New Haven Township is a civil township of Gratiot County in the U.S. state of Michigan. The population was 1,064 at the 2020 census.

==Communities==
- Gardenville was the name of a post office in the western part of the township from 1895 until 1902.
- New Haven Center is an unincorporated community in the township at . A post office operated there from September 1863 until December 1904.
- Sethton is an unincorporated community in the township at . It was at first a trading point in the township, named for Seth Gardner. A post office operated from June 1882 to October 1885 and again from August 1887 to December 1904.

==Geography==
According to the United States Census Bureau, the township has a total area of 35.6 square miles (92.2 km^{2}), of which 35.5 square miles (92.0 km^{2}) is land and 0.1 square mile (0.2 km^{2}) (0.22%) is water.

==Demographics==
As of the census of 2000, there were 1,016 people, 351 households, and 269 families residing in the township. The population density was 28.6 PD/sqmi. There were 377 housing units at an average density of 10.6 per square mile (4.1/km^{2}). The racial makeup of the township was 99.21% White, 0.20% Native American, 0.10% from other races, and 0.49% from two or more races. Hispanic or Latino of any race were 1.38% of the population.
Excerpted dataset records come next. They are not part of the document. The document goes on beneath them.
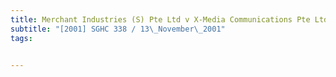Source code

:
 ```yaml
---
title: Merchant Industries (S) Pte Ltd v X-Media Communications Pte Ltd 
subtitle: "[2001] SGHC 338 / 13\_November\_2001"
tags:


---
```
There were 351 households, out of which 38.7% had children under the age of 18 living with them, 69.5% were married couples living together, 4.6% had a female householder with no husband present, and 23.1% were non-families. 18.8% of all households were made up of individuals, and 6.8% had someone living alone who was 65 years of age or older. The average household size was 2.82 and the average family size was 3.23.

In the township, the population was spread out, with 30.1% under the age of 18, 6.0% from 18 to 24, 29.5% from 25 to 44, 21.0% from 45 to 64, and 13.4% who were 65 years of age or older. The median age was 37 years. For every 100 females, there were 100.4 males. For every 100 females age 18 and over, there were 100.0 males.

The median income for a household in the township was $39,048, and the median income for a family was $44,306. Males had a median income of $37,500 versus $22,292 for females. The per capita income for the township was $16,085. About 9.3% of families and 13.4% of the population were below the poverty line, including 18.3% of those under age 18 and 7.4% of those age 65 or over.